The Importance of Safety Circles
A big part of our curriculum deals with water safety and teaching particular skills, which will help a child, stay safe if they encounter a troubling situation in and around water. One of the things we spend a great deal of time on in our program is safety circles. These skills and progressions are taught in every level of our program from Parent and Tot through Advanced. We feel it is so important to stress to all of you why we do it and the progressions used to teach it.
Would your child know what to do if he or she was accidently pushed into a pool, fell of a dock at a lake, or fell off a boat? Panic would initially set in. We believe what has been drilled into them through our program would take over and they could get back to the side of the pool, back to the dock, or back to the boat.
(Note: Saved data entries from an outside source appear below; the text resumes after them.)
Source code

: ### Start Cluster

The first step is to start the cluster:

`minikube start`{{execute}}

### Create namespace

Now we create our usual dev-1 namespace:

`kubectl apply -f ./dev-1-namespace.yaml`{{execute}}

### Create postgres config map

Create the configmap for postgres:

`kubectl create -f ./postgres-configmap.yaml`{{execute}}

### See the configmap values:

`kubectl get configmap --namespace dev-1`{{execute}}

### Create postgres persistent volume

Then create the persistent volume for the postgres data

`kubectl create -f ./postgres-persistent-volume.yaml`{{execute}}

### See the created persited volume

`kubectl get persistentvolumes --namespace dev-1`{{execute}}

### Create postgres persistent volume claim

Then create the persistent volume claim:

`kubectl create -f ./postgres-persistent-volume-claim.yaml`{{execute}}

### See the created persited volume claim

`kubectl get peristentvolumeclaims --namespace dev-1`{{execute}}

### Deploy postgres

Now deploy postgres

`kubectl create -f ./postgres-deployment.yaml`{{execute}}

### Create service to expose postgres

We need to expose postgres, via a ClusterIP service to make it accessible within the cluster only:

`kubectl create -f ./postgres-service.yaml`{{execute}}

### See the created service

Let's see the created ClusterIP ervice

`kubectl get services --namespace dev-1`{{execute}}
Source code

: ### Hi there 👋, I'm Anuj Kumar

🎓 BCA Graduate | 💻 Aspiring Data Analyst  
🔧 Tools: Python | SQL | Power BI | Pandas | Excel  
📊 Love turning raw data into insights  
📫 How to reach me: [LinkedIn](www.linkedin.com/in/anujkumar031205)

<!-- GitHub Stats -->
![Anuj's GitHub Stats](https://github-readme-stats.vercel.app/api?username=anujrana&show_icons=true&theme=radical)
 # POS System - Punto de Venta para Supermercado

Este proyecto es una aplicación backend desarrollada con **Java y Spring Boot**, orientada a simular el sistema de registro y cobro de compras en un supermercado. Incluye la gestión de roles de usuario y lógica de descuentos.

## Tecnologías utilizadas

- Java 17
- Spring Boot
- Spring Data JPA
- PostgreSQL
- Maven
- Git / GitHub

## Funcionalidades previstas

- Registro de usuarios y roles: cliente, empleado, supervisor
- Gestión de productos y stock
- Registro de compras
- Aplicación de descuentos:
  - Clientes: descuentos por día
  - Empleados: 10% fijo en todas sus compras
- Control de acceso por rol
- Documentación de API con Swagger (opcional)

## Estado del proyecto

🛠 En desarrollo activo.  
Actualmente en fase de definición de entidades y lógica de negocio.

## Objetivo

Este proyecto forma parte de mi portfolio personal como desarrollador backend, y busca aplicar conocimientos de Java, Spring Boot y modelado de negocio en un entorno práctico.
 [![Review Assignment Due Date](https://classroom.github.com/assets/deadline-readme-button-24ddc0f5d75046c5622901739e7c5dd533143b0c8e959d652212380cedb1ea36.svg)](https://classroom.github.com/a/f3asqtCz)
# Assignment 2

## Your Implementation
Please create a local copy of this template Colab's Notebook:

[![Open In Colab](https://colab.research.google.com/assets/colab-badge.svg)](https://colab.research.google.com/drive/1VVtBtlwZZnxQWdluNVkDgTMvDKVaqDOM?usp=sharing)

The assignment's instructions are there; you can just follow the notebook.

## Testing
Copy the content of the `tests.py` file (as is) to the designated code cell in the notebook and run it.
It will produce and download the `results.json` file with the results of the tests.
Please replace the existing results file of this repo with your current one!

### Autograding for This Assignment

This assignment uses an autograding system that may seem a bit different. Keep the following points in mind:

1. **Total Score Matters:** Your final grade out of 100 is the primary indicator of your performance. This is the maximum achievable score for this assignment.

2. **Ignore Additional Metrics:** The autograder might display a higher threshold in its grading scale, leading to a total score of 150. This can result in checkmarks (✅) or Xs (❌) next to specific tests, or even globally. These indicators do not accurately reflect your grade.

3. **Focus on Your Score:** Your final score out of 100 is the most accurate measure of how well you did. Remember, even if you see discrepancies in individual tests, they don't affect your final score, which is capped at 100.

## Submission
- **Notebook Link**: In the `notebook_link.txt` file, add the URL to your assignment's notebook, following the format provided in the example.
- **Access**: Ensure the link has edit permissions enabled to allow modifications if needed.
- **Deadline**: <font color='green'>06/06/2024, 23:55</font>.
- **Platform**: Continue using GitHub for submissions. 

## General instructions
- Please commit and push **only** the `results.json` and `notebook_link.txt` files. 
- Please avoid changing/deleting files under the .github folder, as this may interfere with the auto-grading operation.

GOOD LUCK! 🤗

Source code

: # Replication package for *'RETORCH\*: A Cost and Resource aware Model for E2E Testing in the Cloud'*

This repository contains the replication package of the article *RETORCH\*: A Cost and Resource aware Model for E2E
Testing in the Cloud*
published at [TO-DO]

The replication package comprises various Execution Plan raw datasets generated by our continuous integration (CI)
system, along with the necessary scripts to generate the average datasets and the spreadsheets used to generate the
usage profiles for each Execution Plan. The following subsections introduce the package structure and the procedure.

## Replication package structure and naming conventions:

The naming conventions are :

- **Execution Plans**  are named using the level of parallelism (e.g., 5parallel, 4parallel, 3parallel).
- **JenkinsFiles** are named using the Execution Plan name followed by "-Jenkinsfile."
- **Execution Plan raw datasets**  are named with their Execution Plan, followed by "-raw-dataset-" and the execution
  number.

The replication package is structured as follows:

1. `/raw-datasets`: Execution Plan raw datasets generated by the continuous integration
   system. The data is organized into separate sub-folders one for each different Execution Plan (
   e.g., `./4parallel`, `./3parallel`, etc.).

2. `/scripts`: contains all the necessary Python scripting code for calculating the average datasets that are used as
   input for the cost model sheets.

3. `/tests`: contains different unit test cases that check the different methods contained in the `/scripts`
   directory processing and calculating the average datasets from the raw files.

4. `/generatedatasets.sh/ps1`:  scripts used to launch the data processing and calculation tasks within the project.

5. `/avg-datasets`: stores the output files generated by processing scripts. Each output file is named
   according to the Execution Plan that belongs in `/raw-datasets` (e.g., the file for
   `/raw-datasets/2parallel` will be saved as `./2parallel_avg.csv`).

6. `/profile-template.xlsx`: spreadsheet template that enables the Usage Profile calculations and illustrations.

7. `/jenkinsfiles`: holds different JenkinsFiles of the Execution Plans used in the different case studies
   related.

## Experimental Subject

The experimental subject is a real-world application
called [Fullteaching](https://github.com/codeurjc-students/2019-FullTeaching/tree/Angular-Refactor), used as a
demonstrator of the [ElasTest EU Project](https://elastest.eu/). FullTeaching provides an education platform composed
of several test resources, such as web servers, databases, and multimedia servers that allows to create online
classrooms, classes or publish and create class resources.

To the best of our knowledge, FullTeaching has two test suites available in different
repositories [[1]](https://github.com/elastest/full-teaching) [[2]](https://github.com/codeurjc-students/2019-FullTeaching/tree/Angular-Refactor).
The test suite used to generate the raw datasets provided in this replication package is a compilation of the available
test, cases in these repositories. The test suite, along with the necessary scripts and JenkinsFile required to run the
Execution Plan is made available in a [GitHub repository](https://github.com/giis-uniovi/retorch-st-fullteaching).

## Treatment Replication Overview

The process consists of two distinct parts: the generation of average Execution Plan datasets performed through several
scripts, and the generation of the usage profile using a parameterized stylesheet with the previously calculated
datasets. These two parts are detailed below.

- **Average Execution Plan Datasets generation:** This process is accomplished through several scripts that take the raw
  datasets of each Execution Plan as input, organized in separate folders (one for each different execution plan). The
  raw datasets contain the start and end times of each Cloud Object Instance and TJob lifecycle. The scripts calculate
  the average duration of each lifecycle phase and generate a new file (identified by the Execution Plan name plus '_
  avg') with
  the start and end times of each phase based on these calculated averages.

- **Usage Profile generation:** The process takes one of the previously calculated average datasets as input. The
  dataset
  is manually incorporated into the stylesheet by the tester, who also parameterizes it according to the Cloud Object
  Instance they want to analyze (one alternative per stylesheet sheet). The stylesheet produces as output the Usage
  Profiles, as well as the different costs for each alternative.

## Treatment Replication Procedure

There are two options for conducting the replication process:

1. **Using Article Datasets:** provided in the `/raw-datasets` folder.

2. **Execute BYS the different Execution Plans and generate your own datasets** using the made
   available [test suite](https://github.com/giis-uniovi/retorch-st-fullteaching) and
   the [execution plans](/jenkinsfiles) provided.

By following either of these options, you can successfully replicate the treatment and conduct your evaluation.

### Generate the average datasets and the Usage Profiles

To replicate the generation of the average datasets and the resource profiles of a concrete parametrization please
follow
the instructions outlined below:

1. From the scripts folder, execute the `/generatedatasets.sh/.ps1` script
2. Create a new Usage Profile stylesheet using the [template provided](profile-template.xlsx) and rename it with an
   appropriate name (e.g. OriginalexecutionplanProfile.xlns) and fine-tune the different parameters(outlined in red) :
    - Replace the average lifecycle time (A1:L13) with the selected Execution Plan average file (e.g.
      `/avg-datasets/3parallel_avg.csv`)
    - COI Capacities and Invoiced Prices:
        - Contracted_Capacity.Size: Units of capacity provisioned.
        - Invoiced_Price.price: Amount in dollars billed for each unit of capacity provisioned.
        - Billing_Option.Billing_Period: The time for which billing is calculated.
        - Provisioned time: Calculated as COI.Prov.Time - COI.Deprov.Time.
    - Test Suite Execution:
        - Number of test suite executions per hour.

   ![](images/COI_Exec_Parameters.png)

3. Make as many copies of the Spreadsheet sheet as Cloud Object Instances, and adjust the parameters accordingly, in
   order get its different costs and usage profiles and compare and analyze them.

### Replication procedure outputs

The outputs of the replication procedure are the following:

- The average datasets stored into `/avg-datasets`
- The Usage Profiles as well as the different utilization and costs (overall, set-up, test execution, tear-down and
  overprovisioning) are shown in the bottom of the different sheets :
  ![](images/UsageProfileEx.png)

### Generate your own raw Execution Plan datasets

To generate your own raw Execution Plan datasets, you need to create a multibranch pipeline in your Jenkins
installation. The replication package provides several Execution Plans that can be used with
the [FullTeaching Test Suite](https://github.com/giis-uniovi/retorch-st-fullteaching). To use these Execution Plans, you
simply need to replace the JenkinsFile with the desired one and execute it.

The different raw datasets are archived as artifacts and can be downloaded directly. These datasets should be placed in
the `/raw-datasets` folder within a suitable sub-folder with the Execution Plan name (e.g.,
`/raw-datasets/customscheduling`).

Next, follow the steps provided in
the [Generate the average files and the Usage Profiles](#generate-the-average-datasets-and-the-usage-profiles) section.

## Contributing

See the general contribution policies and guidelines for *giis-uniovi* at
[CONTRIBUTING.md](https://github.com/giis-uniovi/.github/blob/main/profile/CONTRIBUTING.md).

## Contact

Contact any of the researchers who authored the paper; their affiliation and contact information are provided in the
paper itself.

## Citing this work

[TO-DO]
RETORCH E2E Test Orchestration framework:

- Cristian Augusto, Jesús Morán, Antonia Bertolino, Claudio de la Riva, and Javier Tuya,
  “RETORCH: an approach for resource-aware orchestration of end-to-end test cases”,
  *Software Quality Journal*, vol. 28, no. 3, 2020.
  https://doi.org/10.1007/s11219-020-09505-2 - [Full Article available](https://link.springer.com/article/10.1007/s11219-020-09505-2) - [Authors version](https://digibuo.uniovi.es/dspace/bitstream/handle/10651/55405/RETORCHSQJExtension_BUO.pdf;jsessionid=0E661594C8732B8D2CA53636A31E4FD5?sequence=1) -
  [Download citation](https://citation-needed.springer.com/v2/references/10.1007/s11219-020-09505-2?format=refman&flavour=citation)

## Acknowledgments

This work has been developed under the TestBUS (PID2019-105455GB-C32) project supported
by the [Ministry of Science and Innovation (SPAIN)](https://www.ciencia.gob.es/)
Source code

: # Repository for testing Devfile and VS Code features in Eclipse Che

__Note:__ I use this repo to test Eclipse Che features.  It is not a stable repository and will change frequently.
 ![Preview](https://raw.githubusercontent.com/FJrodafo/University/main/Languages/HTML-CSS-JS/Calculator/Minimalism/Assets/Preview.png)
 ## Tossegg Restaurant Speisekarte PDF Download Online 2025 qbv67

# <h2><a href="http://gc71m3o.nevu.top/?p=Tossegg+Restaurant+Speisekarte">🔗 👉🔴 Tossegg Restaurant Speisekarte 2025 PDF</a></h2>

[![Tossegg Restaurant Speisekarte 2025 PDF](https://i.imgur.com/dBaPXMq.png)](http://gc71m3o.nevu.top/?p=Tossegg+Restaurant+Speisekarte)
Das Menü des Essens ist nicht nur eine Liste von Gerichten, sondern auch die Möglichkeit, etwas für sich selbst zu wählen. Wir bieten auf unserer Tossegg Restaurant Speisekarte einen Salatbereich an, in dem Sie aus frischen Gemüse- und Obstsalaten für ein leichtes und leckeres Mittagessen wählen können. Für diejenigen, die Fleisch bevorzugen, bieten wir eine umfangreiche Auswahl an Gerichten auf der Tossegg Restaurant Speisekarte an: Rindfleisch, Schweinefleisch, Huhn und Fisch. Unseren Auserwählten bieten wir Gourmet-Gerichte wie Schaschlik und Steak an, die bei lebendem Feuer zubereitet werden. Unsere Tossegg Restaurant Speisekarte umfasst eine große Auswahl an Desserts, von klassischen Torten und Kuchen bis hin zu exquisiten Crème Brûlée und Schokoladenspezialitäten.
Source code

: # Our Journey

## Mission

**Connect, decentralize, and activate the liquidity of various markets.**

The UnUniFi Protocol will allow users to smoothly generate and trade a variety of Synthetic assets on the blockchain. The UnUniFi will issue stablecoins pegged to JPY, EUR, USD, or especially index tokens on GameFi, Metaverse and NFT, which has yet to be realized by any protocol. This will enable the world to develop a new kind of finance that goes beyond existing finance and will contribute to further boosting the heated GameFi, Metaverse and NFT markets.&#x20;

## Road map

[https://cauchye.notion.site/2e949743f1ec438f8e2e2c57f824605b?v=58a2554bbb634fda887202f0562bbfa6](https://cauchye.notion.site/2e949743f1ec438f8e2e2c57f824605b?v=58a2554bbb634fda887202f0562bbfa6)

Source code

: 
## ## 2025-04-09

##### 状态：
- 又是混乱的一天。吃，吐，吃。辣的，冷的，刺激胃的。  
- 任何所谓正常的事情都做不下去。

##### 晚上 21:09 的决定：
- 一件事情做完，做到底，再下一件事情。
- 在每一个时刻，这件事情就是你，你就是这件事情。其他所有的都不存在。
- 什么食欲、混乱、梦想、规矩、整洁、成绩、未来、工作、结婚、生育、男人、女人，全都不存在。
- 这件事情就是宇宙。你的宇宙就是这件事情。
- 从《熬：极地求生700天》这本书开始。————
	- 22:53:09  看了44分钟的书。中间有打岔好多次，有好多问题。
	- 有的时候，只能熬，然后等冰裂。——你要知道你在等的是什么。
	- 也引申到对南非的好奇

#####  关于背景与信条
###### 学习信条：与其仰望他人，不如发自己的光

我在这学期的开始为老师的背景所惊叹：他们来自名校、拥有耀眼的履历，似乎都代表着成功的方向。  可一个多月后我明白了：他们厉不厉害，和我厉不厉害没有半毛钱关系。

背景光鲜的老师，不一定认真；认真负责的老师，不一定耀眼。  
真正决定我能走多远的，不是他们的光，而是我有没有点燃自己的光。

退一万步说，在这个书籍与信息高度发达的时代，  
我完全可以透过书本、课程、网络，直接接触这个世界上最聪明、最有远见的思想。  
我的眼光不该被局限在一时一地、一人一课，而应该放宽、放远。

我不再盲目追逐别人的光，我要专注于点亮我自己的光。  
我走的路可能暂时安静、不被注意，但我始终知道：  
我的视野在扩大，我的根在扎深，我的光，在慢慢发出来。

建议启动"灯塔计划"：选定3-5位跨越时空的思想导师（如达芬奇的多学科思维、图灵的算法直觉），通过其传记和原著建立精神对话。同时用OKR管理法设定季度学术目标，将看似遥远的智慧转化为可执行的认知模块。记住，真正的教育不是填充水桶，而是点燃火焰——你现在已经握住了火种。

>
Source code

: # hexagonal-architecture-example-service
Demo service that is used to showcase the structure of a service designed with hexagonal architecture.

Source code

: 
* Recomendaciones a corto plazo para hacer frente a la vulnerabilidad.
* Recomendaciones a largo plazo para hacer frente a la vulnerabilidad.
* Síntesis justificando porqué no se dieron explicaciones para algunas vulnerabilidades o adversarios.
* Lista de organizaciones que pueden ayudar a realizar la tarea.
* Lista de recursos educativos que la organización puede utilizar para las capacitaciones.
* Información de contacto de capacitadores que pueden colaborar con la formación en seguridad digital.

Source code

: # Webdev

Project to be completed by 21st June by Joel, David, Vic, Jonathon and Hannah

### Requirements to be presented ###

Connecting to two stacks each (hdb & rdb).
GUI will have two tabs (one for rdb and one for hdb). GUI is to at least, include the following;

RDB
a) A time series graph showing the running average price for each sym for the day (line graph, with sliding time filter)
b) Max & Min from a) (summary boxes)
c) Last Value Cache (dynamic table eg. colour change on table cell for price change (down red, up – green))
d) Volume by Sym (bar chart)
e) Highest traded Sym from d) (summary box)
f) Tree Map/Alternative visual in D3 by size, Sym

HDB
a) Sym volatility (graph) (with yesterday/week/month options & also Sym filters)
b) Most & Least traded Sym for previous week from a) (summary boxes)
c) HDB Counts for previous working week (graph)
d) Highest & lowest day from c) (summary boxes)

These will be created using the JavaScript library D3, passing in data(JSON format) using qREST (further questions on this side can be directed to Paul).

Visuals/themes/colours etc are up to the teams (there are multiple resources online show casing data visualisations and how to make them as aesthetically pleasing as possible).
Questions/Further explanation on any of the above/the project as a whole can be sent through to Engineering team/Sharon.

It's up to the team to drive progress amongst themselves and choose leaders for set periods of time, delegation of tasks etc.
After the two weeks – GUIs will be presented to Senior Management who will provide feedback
In addition, if they could not they would know how to rollover onto their backs and float.
Safety Circle Progressions:
- A child sits on the side of the pool is cued 1-2-3 and the parent and or teacher pulls them into the pool turns them back towards the wall and helps them to the wall where they will grab on to it and pull themselves out of the water, elbow – elbow – knee – knee.
- Once a child is able to move themselves in the water, the above skill is performed with the only difference is they turn around and return to the wall on their own.
- Once a child is proficient at moving themselves in the water, they STAND UP are cued 1-2-3 and jump into the water turn around and return to the wall and make a safe exit as explained above.
- The final step in the progression is the Polar Barron Float. Children begin in a standing position, are cued 1-2-3 to jump in, come up turn over onto their backs, float for a ten count and return to the wall and perform a safe exit.
You may ask why the kids spend a lot of time jumping into the pool. Sure, it can be a fun activity for them, but we also explain to them the importance of mastering these skills. We hope this helps you further understand why we do what we do at the Barron Swim School.